Thursday, August 05, 2004

Political Neutrality

There's been more shit flying around this morning over the resignation of Amokura Panoho, with more people noticing the apparent double standard. There's a long list of MPS - Pita Paraone, Parekura Horomia, Mita Ririnui, Mahara Okeroa - who have stood for election and held their jobs throughout. Presumably they just didn't walk into the candidacy on nomination day, and played some role in party organisation beforehand. Likewise, Ms Panoho stood for election in 1999 as a candidate for Mauri Pacific (Tau Henare's doomed party) and it was not a problem (though again, she had to take leave during the campaign). So what makes this case different?

The simple answer is a complaint. And that's where the whole thing really starts to smell, because that complaint has clear elements of both self-interest and revenge. The complaint was laid by proxies for John Tamihere, who coincidently represents the same electorate that Ms Panoho was active in, and who is looking to be facing a brutal battle with the party she is supporting for control of the seat. Then there's the revenge factor - it is clear that some in Labour are annoyed at the formation of the Maori Party, and are pulling out all the stops in an effort to crush it. This apparantly extends to attempting to ruin the careers of public servants.

The rule for public servants is that they must be politically neutral - but this isn't just a matter of fact, but of perception. And therefore its clear that complaints make a difference. Parekura Horomia was higher up the ladder than Ms Panoho, yet his activity in the Labour Party was not a problem because nobody complained.

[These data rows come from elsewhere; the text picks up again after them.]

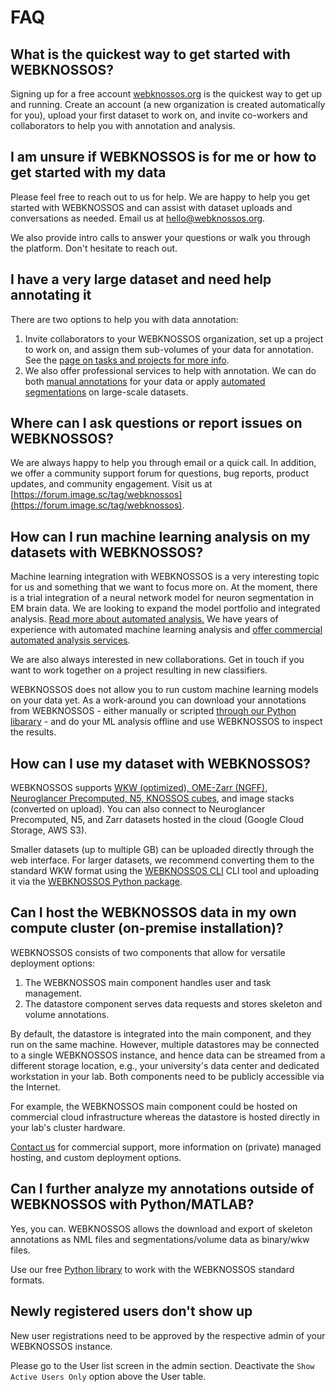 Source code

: # FAQ

## What is the quickest way to get started with WEBKNOSSOS?
Signing up for a free account [webknossos.org](https://webknossos.org) is the quickest way to get up and running. Create an account (a new organization is created automatically for you), upload your first dataset to work on, and invite co-workers and collaborators to help you with annotation and analysis.

## I am unsure if WEBKNOSSOS is for me or how to get started with my data
Please feel free to reach out to us for help. We are happy to help you get started with WEBKNOSSOS and can assist with dataset uploads and conversations as needed. Email us at [hello@webknossos.org](mailto:hello@webknossos.org).

We also provide intro calls to answer your questions or walk you through the platform. Don't hesitate to reach out.

## I have a very large dataset and need help annotating it
There are two options to help you with data annotation:

1. Invite collaborators to your WEBKNOSSOS organization, set up a project to work on, and assign them sub-volumes of your data for annotation. See the [page on tasks and projects for more info](./tasks.md). 
2. We also offer professional services to help with annotation. We can do both [manual annotations](https://webknossos.org/services/annotations) for your data or apply [automated segmentations](https://webknossos.org/services/automated-segmentation) on large-scale datasets.

## Where can I ask questions or report issues on WEBKNOSSOS?

We are always happy to help you through email or a quick call. In addition, we offer a community support forum for questions, bug reports, product updates, and community engagement. Visit us at [https://forum.image.sc/tag/webknossos](https://forum.image.sc/tag/webknossos).

## How can I run machine learning analysis on my datasets with WEBKNOSSOS?
Machine learning integration with WEBKNOSSOS is a very interesting topic for us and something that we want to focus more on. 
At the moment, there is a trial integration of a neural network model for neuron segmentation in EM brain data. 
We are looking to expand the model portfolio and integrated analysis. [Read more about automated analysis.](./automated_analysis.md)
We have years of experience with automated machine learning analysis and [offer commercial automated analysis services](https://webknossos.org/services/automated-segmentation). 

We are also always interested in new collaborations. 
Get in touch if you want to work together on a project resulting in new classifiers.

WEBKNOSSOS does not allow you to run custom machine learning models on your data yet. As a work-around you can download your annotations from WEBKNOSSOS - either manually or scripted [through our Python libarary](https://docs.webknossos.org/webknossos-py) - and do your ML analysis offline and use WEBKNOSSOS to inspect the results. 

## How can I use my dataset with WEBKNOSSOS?

WEBKNOSSOS supports [WKW (optimized), OME-Zarr (NGFF), Neuroglancer Precomputed, N5, KNOSSOS cubes](./datasets.md), and image stacks (converted on upload). You can also connect to Neuroglancer Precomputed, N5, and Zarr datasets hosted in the cloud (Google Cloud Storage, AWS S3).

Smaller datasets (up to multiple GB) can be uploaded directly through the web interface. For larger datasets, we recommend converting them to the standard WKW format using the [WEBKNOSSOS CLI](https://docs.webknossos.org/cli) CLI tool and uploading it via the [WEBKNOSSOS Python package](https://docs.webknossos.org/webknossos-py/examples/upload_image_data.html).

## Can I host the WEBKNOSSOS data in my own compute cluster (on-premise installation)?

WEBKNOSSOS consists of two components that allow for versatile deployment options:

1. The WEBKNOSSOS main component handles user and task management.
2. The datastore component serves data requests and stores skeleton and volume annotations.

By default, the datastore is integrated into the main component, and they run on the same machine.
However, multiple datastores may be connected to a single WEBKNOSSOS instance, and hence data can be streamed from a different storage location, e.g., your university's data center and dedicated workstation in your lab.
Both components need to be publicly accessible via the Internet.

For example, the WEBKNOSSOS main component could be hosted on commercial cloud infrastructure whereas the datastore is hosted directly in your lab's cluster hardware.

[Contact us](mailto:hello@webknossos.org) for commercial support, more information on (private) managed hosting, and custom deployment options.

## Can I further analyze my annotations outside of WEBKNOSSOS with Python/MATLAB?
Yes, you can. WEBKNOSSOS allows the download and export of skeleton annotations as NML files and segmentations/volume data as binary/wkw files.

Use our free [Python library](https://docs.webknossos.org/webknossos-py) to work with the WEBKNOSSOS standard formats.

## Newly registered users don't show up

New user registrations need to be approved by the respective admin of your WEBKNOSSOS instance.

Please go to the User list screen in the admin section.
Deactivate the `Show Active Users Only` option above the User table. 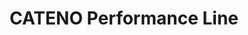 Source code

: --- 
title  : " CATENO Performance Line"
category   : "Chain units for CNC machines"
headline   : " "
short_desc : "Saw chain units  "
long_desc : " "
img   : "/images/cateno-kettenaggregat_web (1).png"
series : "/benz/wood/woodtoolingtechnologies/chainunits/"
link : "cateno"
--- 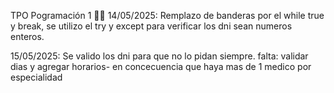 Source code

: TPO Pogramación 1 🙏🙏
14/05/2025: Remplazo de banderas por el while true y break, se utilizo el try y except para verificar los dni sean numeros enteros. 

15/05/2025: Se valido los dni para que no lo pidan siempre.
            falta: validar dias y agregar horarios- en concecuencia que haya mas de 1 medico por especialidad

The problem is that Labour aren't the only people who can play this game. Supporters of the Maori Party are no doubt making a list and checking it twice before making their own complaints - and standing ready to contact the media if any are dismissed, because there's no better story than a double standard. And the result of this will be to make the lives of public servants utter hell.

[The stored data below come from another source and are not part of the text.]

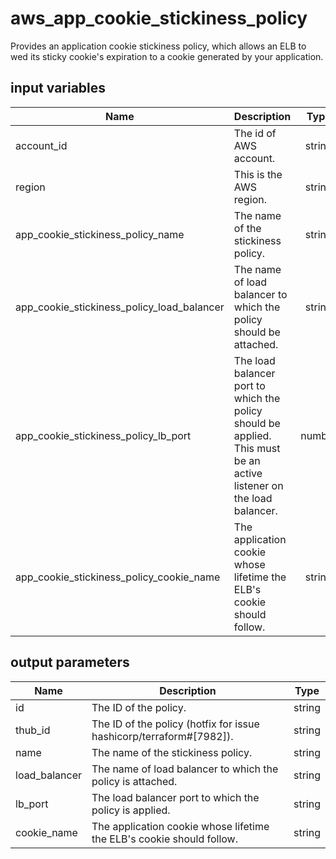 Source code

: # aws_app_cookie_stickiness_policy

Provides an application cookie stickiness policy, which allows an ELB to wed its sticky cookie's expiration to a cookie generated by your application.

## input variables

| Name | Description | Type | Default | Required |
|------|-------------|:----:|:-----:|:-----:|
|account_id|The id of AWS account.|string||Yes|
|region|This is the AWS region.|string|us-east-1|Yes|
|app_cookie_stickiness_policy_name|The name of the stickiness policy.|string|{{ name }}_policy|No|
|app_cookie_stickiness_policy_load_balancer|The name of load balancer to which the policy should be attached.|string||Yes|
|app_cookie_stickiness_policy_lb_port|The load balancer port to which the policy should be applied. This must be an active listener on the load balancer.|number|80|No|
|app_cookie_stickiness_policy_cookie_name|The application cookie whose lifetime the ELB's cookie should follow.|string|{{ name }}|No|

## output parameters

| Name | Description | Type |
|------|-------------|:----:|
|id|The ID of the policy.|string|
|thub_id|The ID of the policy (hotfix for issue hashicorp/terraform#[7982]).|string|
|name|The name of the stickiness policy.|string|
|load_balancer|The name of load balancer to which the policy is attached.|string|
|lb_port|The load balancer port to which the policy is applied.|string|
|cookie_name|The application cookie whose lifetime the ELB's cookie should follow.|string|
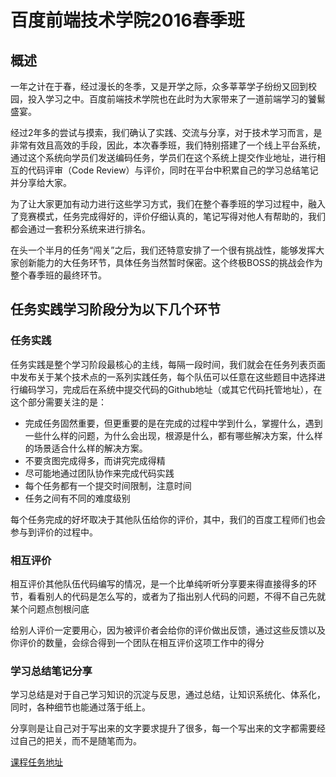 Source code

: # 百度前端技术学院2016春季班

## 概述

一年之计在于春，经过漫长的冬季，又是开学之际，众多莘莘学子纷纷又回到校园，投入学习之中。百度前端技术学院也在此时为大家带来了一道前端学习的饕鬄盛宴。

经过2年多的尝试与摸索，我们确认了实践、交流与分享，对于技术学习而言，是非常有效且高效的手段，因此，本次春季班，我们特别搭建了一个线上平台系统，通过这个系统向学员们发送编码任务，学员们在这个系统上提交作业地址，进行相互的代码评审（Code Review）与评价，同时在平台中积累自己的学习总结笔记并分享给大家。

为了让大家更加有动力进行这些学习方式，我们在整个春季班的学习过程中，融入了竞赛模式，任务完成得好的，评价仔细认真的，笔记写得对他人有帮助的，我们都会通过一套积分系统来进行排名。

在头一个半月的任务“闯关”之后，我们还特意安排了一个很有挑战性，能够发挥大家创新能力的大任务环节，具体任务当然暂时保密。这个终极BOSS的挑战会作为整个春季班的最终环节。

## 任务实践学习阶段分为以下几个环节

### 任务实践

任务实践是整个学习阶段最核心的主线，每隔一段时间，我们就会在任务列表页面中发布关于某个技术点的一系列实践任务，每个队伍可以任意在这些题目中选择进行编码学习，完成后在系统中提交代码的Github地址（或其它代码托管地址），在这个部分需要关注的是：

* 完成任务固然重要，但更重要的是在完成的过程中学到什么，掌握什么，遇到一些什么样的问题，为什么会出现，根源是什么，都有哪些解决方案，什么样的场景适合什么样的解决方案。
* 不要贪图完成得多，而讲究完成得精
* 尽可能地通过团队协作来完成代码实践
* 每个任务都有一个提交时间限制，注意时间
* 任务之间有不同的难度级别

每个任务完成的好坏取决于其他队伍给你的评价，其中，我们的百度工程师们也会参与到评价的过程中。

### 相互评价

相互评价其他队伍代码编写的情况，是一个比单纯听听分享要来得直接得多的环节，看看别人的代码是怎么写的，或者为了指出别人代码的问题，不得不自己先就某个问题点刨根问底

给别人评价一定要用心，因为被评价者会给你的评价做出反馈，通过这些反馈以及你评价的数量，会综合得到一个团队在相互评价这项工作中的得分

### 学习总结笔记分享

学习总结是对于自己学习知识的沉淀与反思，通过总结，让知识系统化、体系化，同时，各种细节也能通过落于纸上。

分享则是让自己对于写出来的文字要求提升了很多，每一个写出来的文字都需要经过自己的把关，而不是随笔而为。


[课程任务地址](http://ife.baidu.com/task/all)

Despite the requirement for political neutrality, public servants also have a right to political participation. How this interacts with the job is very much a matter for judgement, and is resolved through discussion with management and ultimately in the conscience of individual public servants. Ms Panoho displayed enormous professionalism when she chose to resign rather than fight an obvious political beat-up; she put the interests of the public service before her own. Other public servants make even greater sacrifices (the new State Services Commisioner, Mark Prebble, has reportedly sacrificed his relationship with his own brother (former ACT leader Richard Prebble) in the pursuit of perceived neutrality). We should not be rewarding them by turning the public service into a political battleground.